Abstract

The study was conducted to determine antimicrobial activity of Artemisia vulgaris essential oil (AVEO), and to see the effect of drying of herb for AVEO extraction on its antimicrobial activity. AVEO was extracted from fresh chaffed herb and dried powdered herb and tested on 1199 strains of 113 species of pathogenic, potentially pathogenic and environmental microbes belonging to 33 different genera, 1172 were bacteria and 27 were yeast and moulds. Although more number of strains was sensitive for AVEO extracted from fresh herb (23%) than AVEO from dried herb (21%), difference was statistically insignificant (p, 0.40) between AVEOs extracted from fresh or dried herb.

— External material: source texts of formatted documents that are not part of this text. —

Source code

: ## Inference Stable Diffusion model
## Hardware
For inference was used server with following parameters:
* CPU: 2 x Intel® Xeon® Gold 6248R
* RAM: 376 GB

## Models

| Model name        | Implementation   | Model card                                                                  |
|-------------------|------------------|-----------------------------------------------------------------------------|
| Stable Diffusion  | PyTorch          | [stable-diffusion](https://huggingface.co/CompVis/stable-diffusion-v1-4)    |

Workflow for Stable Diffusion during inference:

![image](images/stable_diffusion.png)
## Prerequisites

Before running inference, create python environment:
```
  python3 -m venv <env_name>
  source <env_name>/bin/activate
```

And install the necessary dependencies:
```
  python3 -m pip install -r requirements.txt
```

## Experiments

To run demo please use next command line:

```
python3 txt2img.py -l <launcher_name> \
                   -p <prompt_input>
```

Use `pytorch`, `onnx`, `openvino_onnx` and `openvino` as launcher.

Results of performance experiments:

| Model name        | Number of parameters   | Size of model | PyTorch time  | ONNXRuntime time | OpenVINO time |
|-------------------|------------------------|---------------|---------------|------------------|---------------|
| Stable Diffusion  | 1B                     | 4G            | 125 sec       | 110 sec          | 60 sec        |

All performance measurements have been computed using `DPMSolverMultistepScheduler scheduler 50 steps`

About 19.9% of bacterial and 25.9% of fungal isolates were sensitive to AVEO. Interestingly, oxidase positive strains (63.7%) including those of pseudomonads (60%), aeromonads (53.6%), spore forming bacilli (71.6%), Pastuerella (83.3%) and micrococci (66.7%) were comparatively more sensitive (p, <0.001) than oxidase negative bacteria (8.3%) to AVEO. Of the 114 clinical isolates (associated with illness in human and animals) belonging to 25 bacterial species, 23 (20.2%) were sensitive to AVEO. Clinical isolates were significantly (p, 0.03) more sensitive than isolates from healthy human and animals (12.6%). Thus for better antimicrobial activity AVEO should be extracted from fresh herb. The AVEO may be an effective therapeutic agent of future either as such or as the source of some novel antibacterial molecule(s) particularly against oxidase positive bacteria.